WORK TO COMPLETE:
Every line below from the one containing "in Becherel? **" to the final line must be reproduced exactly, and no other line may appear in the answer.

Top of RECORDED DATA

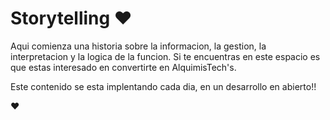 # Storytelling ♥️

Aqui comienza una historia sobre la informacion, la gestion, la interpretacion y la logica de la funcion.
Si te encuentras en este espacio es que estas interesado en convertirte en AlquimisTech's.

Este contenido se esta implentando cada dia, en un desarrollo en abierto!!

♥️
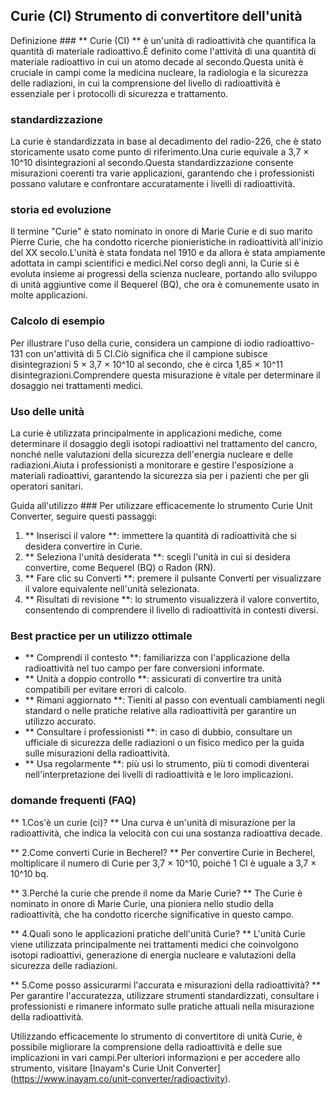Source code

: ## Curie (CI) Strumento di convertitore dell'unità

Definizione ###
** Curie (CI) ** è un'unità di radioattività che quantifica la quantità di materiale radioattivo.È definito come l'attività di una quantità di materiale radioattivo in cui un atomo decade al secondo.Questa unità è cruciale in campi come la medicina nucleare, la radiologia e la sicurezza delle radiazioni, in cui la comprensione del livello di radioattività è essenziale per i protocolli di sicurezza e trattamento.

### standardizzazione
La curie è standardizzata in base al decadimento del radio-226, che è stato storicamente usato come punto di riferimento.Una curie equivale a 3,7 × 10^10 disintegrazioni al secondo.Questa standardizzazione consente misurazioni coerenti tra varie applicazioni, garantendo che i professionisti possano valutare e confrontare accuratamente i livelli di radioattività.

### storia ed evoluzione
Il termine "Curie" è stato nominato in onore di Marie Curie e di suo marito Pierre Curie, che ha condotto ricerche pionieristiche in radioattività all'inizio del XX secolo.L'unità è stata fondata nel 1910 e da allora è stata ampiamente adottata in campi scientifici e medici.Nel corso degli anni, la Curie si è evoluta insieme ai progressi della scienza nucleare, portando allo sviluppo di unità aggiuntive come il Bequerel (BQ), che ora è comunemente usato in molte applicazioni.

### Calcolo di esempio
Per illustrare l'uso della curie, considera un campione di iodio radioattivo-131 con un'attività di 5 CI.Ciò significa che il campione subisce disintegrazioni 5 × 3,7 × 10^10 al secondo, che è circa 1,85 × 10^11 disintegrazioni.Comprendere questa misurazione è vitale per determinare il dosaggio nei trattamenti medici.

### Uso delle unità
La curie è utilizzata principalmente in applicazioni mediche, come determinare il dosaggio degli isotopi radioattivi nel trattamento del cancro, nonché nelle valutazioni della sicurezza dell'energia nucleare e delle radiazioni.Aiuta i professionisti a monitorare e gestire l'esposizione a materiali radioattivi, garantendo la sicurezza sia per i pazienti che per gli operatori sanitari.

Guida all'utilizzo ###
Per utilizzare efficacemente lo strumento Curie Unit Converter, seguire questi passaggi:
1. ** Inserisci il valore **: immettere la quantità di radioattività che si desidera convertire in Curie.
2. ** Seleziona l'unità desiderata **: scegli l'unità in cui si desidera convertire, come Bequerel (BQ) o Radon (RN).
3. ** Fare clic su Converti **: premere il pulsante Converti per visualizzare il valore equivalente nell'unità selezionata.
4. ** Risultati di revisione **: lo strumento visualizzerà il valore convertito, consentendo di comprendere il livello di radioattività in contesti diversi.

### Best practice per un utilizzo ottimale
- ** Comprendi il contesto **: familiarizza con l'applicazione della radioattività nel tuo campo per fare conversioni informate.
- ** Unità a doppio controllo **: assicurati di convertire tra unità compatibili per evitare errori di calcolo.
- ** Rimani aggiornato **: Tieniti al passo con eventuali cambiamenti negli standard o nelle pratiche relative alla radioattività per garantire un utilizzo accurato.
- ** Consultare i professionisti **: in caso di dubbio, consultare un ufficiale di sicurezza delle radiazioni o un fisico medico per la guida sulle misurazioni della radioattività.
- ** Usa regolarmente **: più usi lo strumento, più ti comodi diventerai nell'interpretazione dei livelli di radioattività e le loro implicazioni.

### domande frequenti (FAQ)

** 1.Cos'è un curie (ci)? **
Una curva è un'unità di misurazione per la radioattività, che indica la velocità con cui una sostanza radioattiva decade.

** 2.Come converti Curie in Becherel? **
Per convertire Curie in Becherel, moltiplicare il numero di Curie per 3,7 × 10^10, poiché 1 CI è uguale a 3,7 × 10^10 bq.

** 3.Perché la curie che prende il nome da Marie Curie? **
The Curie è nominato in onore di Marie Curie, una pioniera nello studio della radioattività, che ha condotto ricerche significative in questo campo.

** 4.Quali sono le applicazioni pratiche dell'unità Curie? **
L'unità Curie viene utilizzata principalmente nei trattamenti medici che coinvolgono isotopi radioattivi, generazione di energia nucleare e valutazioni della sicurezza delle radiazioni.

** 5.Come posso assicurarmi l'accurata e misurazioni della radioattività? **
Per garantire l'accuratezza, utilizzare strumenti standardizzati, consultare i professionisti e rimanere informato sulle pratiche attuali nella misurazione della radioattività.

Utilizzando efficacemente lo strumento di convertitore di unità Curie, è possibile migliorare la comprensione della radioattività e delle sue implicazioni in vari campi.Per ulteriori informazioni e per accedere allo strumento, visitare [Inayam's Curie Unit Converter] (https://www.inayam.co/unit-converter/radioactivity).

Bottom of RECORDED DATA

FINISHED TASK:
** 2.Come converti Curie in Becherel? **
Per convertire Curie in Becherel, moltiplicare il numero di Curie per 3,7 × 10^10, poiché 1 CI è uguale a 3,7 × 10^10 bq.

** 3.Perché la curie che prende il nome da Marie Curie? **
The Curie è nominato in onore di Marie Curie, una pioniera nello studio della radioattività, che ha condotto ricerche significative in questo campo.

** 4.Quali sono le applicazioni pratiche dell'unità Curie? **
L'unità Curie viene utilizzata principalmente nei trattamenti medici che coinvolgono isotopi radioattivi, generazione di energia nucleare e valutazioni della sicurezza delle radiazioni.

** 5.Come posso assicurarmi l'accurata e misurazioni della radioattività? **
Per garantire l'accuratezza, utilizzare strumenti standardizzati, consultare i professionisti e rimanere informato sulle pratiche attuali nella misurazione della radioattività.

Utilizzando efficacemente lo strumento di convertitore di unità Curie, è possibile migliorare la comprensione della radioattività e delle sue implicazioni in vari campi.Per ulteriori informazioni e per accedere allo strumento, visitare [Inayam's Curie Unit Converter] (https://www.inayam.co/unit-converter/radioactivity).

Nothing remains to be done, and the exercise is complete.